In contested actions involving child custody, judges often award temporary relief to the parties, pending final trial, after hearing limited evidence at interlocutory hearings. At final trials in such cases, judges can rely on the evidence from their temporary hearings, but only if they expressly notified the parties of their intent to rely on that evidence. Reliance at trial on evidence from a temporary hearing to support a permanent child custody award, without prior notice to the parties, creates reversible error. But why does the validity of reliance turn on notice, and what are the implications of that distinction? This article addresses those subjects.

The Supreme Court of Georgia established the rule concerning reliance on temporary hearing evidence in 2010, in the case of Pace v. Pace.(1) Pace was a divorce action in which the trial court awarded temporary physical custody of a child to the husband, after a temporary hearing, and then awarded permanent physical custody to the husband at trial. On appeal, the Georgia Supreme Court reversed the custody judgment because the trial court had relied substantially on testimony adduced at the temporary hearing in making its determination on permanent custody, without having notified the parties that it would consider such testimony in making its decision.(2)

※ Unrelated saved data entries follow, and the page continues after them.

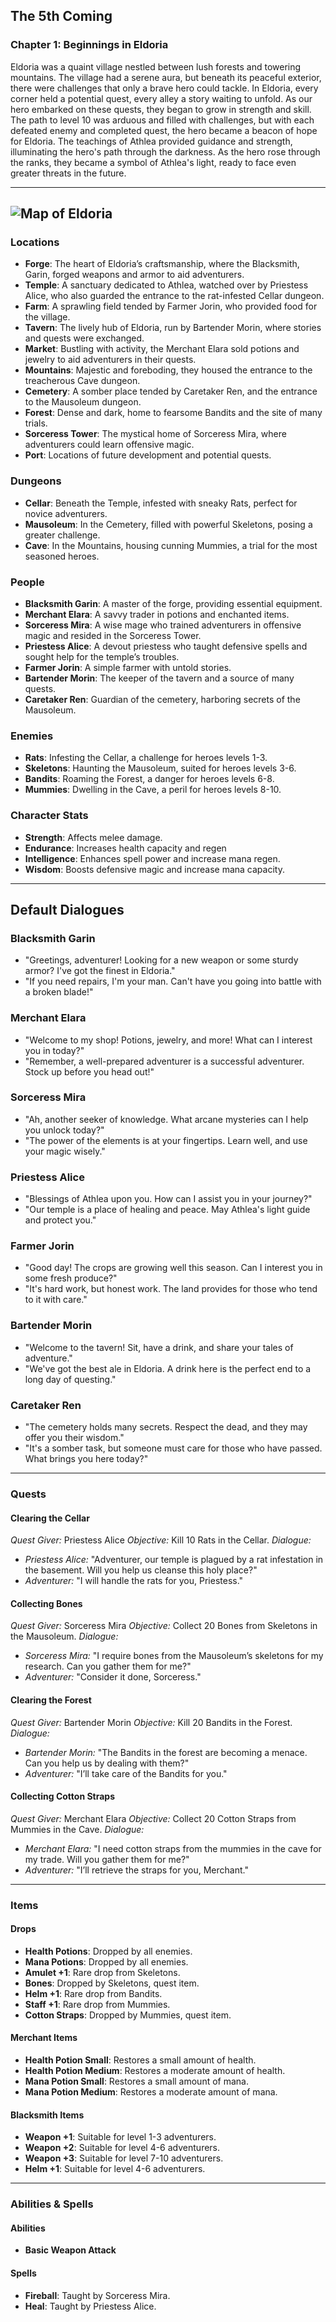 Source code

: The 5th Coming
------------------

### Chapter 1: Beginnings in Eldoria

Eldoria was a quaint village nestled between lush forests and towering mountains. The village had a serene aura, but beneath its peaceful exterior, there were challenges that only a brave hero could tackle. In Eldoria, every corner held a potential quest, every alley a story waiting to unfold. As our hero embarked on these quests, they began to grow in strength and skill. The path to level 10 was arduous and filled with challenges, but with each defeated enemy and completed quest, the hero became a beacon of hope for Eldoria. The teachings of Athlea provided guidance and strength, illuminating the hero's path through the darkness. As the hero rose through the ranks, they became a symbol of Athlea's light, ready to face even greater threats in the future.

---  

![Map of Eldoria](./map_eldoria.jpg)
---


### Locations

*   **Forge**: The heart of Eldoria’s craftsmanship, where the Blacksmith, Garin, forged weapons and armor to aid adventurers.
*   **Temple**: A sanctuary dedicated to Athlea, watched over by Priestess Alice, who also guarded the entrance to the rat-infested Cellar dungeon.
*   **Farm**: A sprawling field tended by Farmer Jorin, who provided food for the village.
*   **Tavern**: The lively hub of Eldoria, run by Bartender Morin, where stories and quests were exchanged.
*   **Market**: Bustling with activity, the Merchant Elara sold potions and jewelry to aid adventurers in their quests.
*   **Mountains**: Majestic and foreboding, they housed the entrance to the treacherous Cave dungeon.
*   **Cemetery**: A somber place tended by Caretaker Ren, and the entrance to the Mausoleum dungeon.
*   **Forest**: Dense and dark, home to fearsome Bandits and the site of many trials.
*   **Sorceress Tower**: The mystical home of Sorceress Mira, where adventurers could learn offensive magic.
*   **Port**: Locations of future development and potential quests.

### Dungeons

*   **Cellar**: Beneath the Temple, infested with sneaky Rats, perfect for novice adventurers.
*   **Mausoleum**: In the Cemetery, filled with powerful Skeletons, posing a greater challenge.
*   **Cave**: In the Mountains, housing cunning Mummies, a trial for the most seasoned heroes.

### People

*   **Blacksmith Garin**: A master of the forge, providing essential equipment.
*   **Merchant Elara**: A savvy trader in potions and enchanted items.
*   **Sorceress Mira**: A wise mage who trained adventurers in offensive magic and resided in the Sorceress Tower.
*   **Priestess Alice**: A devout priestess who taught defensive spells and sought help for the temple’s troubles.
*   **Farmer Jorin**: A simple farmer with untold stories.
*   **Bartender Morin**: The keeper of the tavern and a source of many quests.
*   **Caretaker Ren**: Guardian of the cemetery, harboring secrets of the Mausoleum.

### Enemies

*   **Rats**: Infesting the Cellar, a challenge for heroes levels 1-3.
*   **Skeletons**: Haunting the Mausoleum, suited for heroes levels 3-6.
*   **Bandits**: Roaming the Forest, a danger for heroes levels 6-8.
*   **Mummies**: Dwelling in the Cave, a peril for heroes levels 8-10.

### Character Stats

*   **Strength**: Affects melee damage.
*   **Endurance**: Increases health capacity and regen
*   **Intelligence**: Enhances spell power and increase mana regen.
*   **Wisdom**: Boosts defensive magic and increase mana capacity.

---  

## Default Dialogues

### Blacksmith Garin
- "Greetings, adventurer! Looking for a new weapon or some sturdy armor? I've got the finest in Eldoria."
- "If you need repairs, I'm your man. Can't have you going into battle with a broken blade!"

### Merchant Elara
- "Welcome to my shop! Potions, jewelry, and more! What can I interest you in today?"
- "Remember, a well-prepared adventurer is a successful adventurer. Stock up before you head out!"

### Sorceress Mira
- "Ah, another seeker of knowledge. What arcane mysteries can I help you unlock today?"
- "The power of the elements is at your fingertips. Learn well, and use your magic wisely."

### Priestess Alice
- "Blessings of Athlea upon you. How can I assist you in your journey?"
- "Our temple is a place of healing and peace. May Athlea's light guide and protect you."

### Farmer Jorin
- "Good day! The crops are growing well this season. Can I interest you in some fresh produce?"
- "It's hard work, but honest work. The land provides for those who tend to it with care."

### Bartender Morin
- "Welcome to the tavern! Sit, have a drink, and share your tales of adventure."
- "We've got the best ale in Eldoria. A drink here is the perfect end to a long day of questing."

### Caretaker Ren
- "The cemetery holds many secrets. Respect the dead, and they may offer you their wisdom."
- "It's a somber task, but someone must care for those who have passed. What brings you here today?"

---

### Quests

#### Clearing the Cellar

_Quest Giver:_ Priestess Alice
_Objective:_ Kill 10 Rats in the Cellar.
_Dialogue:_
*   _Priestess Alice:_ "Adventurer, our temple is plagued by a rat infestation in the basement. Will you help us cleanse this holy place?"
*   _Adventurer:_ "I will handle the rats for you, Priestess."

#### Collecting Bones

_Quest Giver:_ Sorceress Mira
_Objective:_ Collect 20 Bones from Skeletons in the Mausoleum.
_Dialogue:_
*   _Sorceress Mira:_ "I require bones from the Mausoleum’s skeletons for my research. Can you gather them for me?"
*   _Adventurer:_ "Consider it done, Sorceress."

#### Clearing the Forest

_Quest Giver:_ Bartender Morin
_Objective:_ Kill 20 Bandits in the Forest.
_Dialogue:_
*   _Bartender Morin:_ "The Bandits in the forest are becoming a menace. Can you help us by dealing with them?"
*   _Adventurer:_ "I’ll take care of the Bandits for you."

#### Collecting Cotton Straps

_Quest Giver:_ Merchant Elara
_Objective:_ Collect 20 Cotton Straps from Mummies in the Cave.
_Dialogue:_
*   _Merchant Elara:_ "I need cotton straps from the mummies in the cave for my trade. Will you gather them for me?"
*   _Adventurer:_ "I’ll retrieve the straps for you, Merchant."

---  

### Items

#### Drops

*   **Health Potions**: Dropped by all enemies.
*   **Mana Potions**: Dropped by all enemies.
*   **Amulet +1**: Rare drop from Skeletons.
*   **Bones**: Dropped by Skeletons, quest item.
*   **Helm +1**: Rare drop from Bandits.
*   **Staff +1**: Rare drop from Mummies.
*   **Cotton Straps**: Dropped by Mummies, quest item.

#### Merchant Items

*   **Health Potion Small**: Restores a small amount of health.
*   **Health Potion Medium**: Restores a moderate amount of health.
*   **Mana Potion Small**: Restores a small amount of mana.
*   **Mana Potion Medium**: Restores a moderate amount of mana.

#### Blacksmith Items

*   **Weapon +1**: Suitable for level 1-3 adventurers.
*   **Weapon +2**: Suitable for level 4-6 adventurers.
*   **Weapon +3**: Suitable for level 7-10 adventurers.
*   **Helm +1**: Suitable for level 4-6 adventurers.

---   

### Abilities & Spells

#### Abilities

*   **Basic Weapon Attack**

#### Spells

*   **Fireball**: Taught by Sorceress Mira.
*   **Heal**: Taught by Priestess Alice.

In holding that, absent express notice to the parties, it is error for a trial court to rely on evidence from the temporary hearing in making its final custody determination, the Court in Pace discussed at some length the differences between temporary custody awards and permanent awards, as follows:

It is clear, however, that an award of temporary custody ‘differ[s] in its nature and purpose from an award of permanent custody.’ The temporary award is intended to create an interim arrangement that serves ‘[t]he best interests of the child pending adjudication of the rights of the mother and father,’ whereas an award of permanent custody constitutes ‘a final adjudication of the rights of the parties.’

Because of its interim nature and the need to expedite the temporary custody determination to minimize disruption to the children involved, ‘the temporary order is not governed by the same rules of law as the permanent custody [order].’ … Temporary hearings are governed by Uniform Superior Court Rule 24.5, which provides that ... [only] the parties involved and one additional witness for each side may give oral testimony. Additional witnesses must testify by deposition or affidavit unless otherwise ordered by the court....

In addition, ‘[e]xcept by leave of court, the minor child/children of the parties shall not be permitted to give oral testimony at temporary hearings.’ By contrast, such evidentiary rules do not apply at the final hearing… As a result, the nature and quality of the evidence presented at a temporary hearing is likely to be different than that which is ultimately presented at the final hearing, and parties should ordinarily expect that only that evidence which their opponent sees fit to offer at the final, more formal hearing will be relied on to support the permanent custody award.(3)

The Court in Pace offered no explanation why a judge’s notice of intent to rely on less formal, limited temporary hearing evidence to support a permanent custody decision suffices, while reliance on that evidence without prior notice to the parties creates reversible error. The Court seemingly took for granted the necessity and logic of its holding. Presumably, it viewed the matter as one of procedural due process, believing that notice gives the parties the means to fully address and combat any inadequacies in the evidence from the temporary hearing. That conclusion might be true, but it seemingly places a heavy onus on the parties’ attorneys to fulfill it.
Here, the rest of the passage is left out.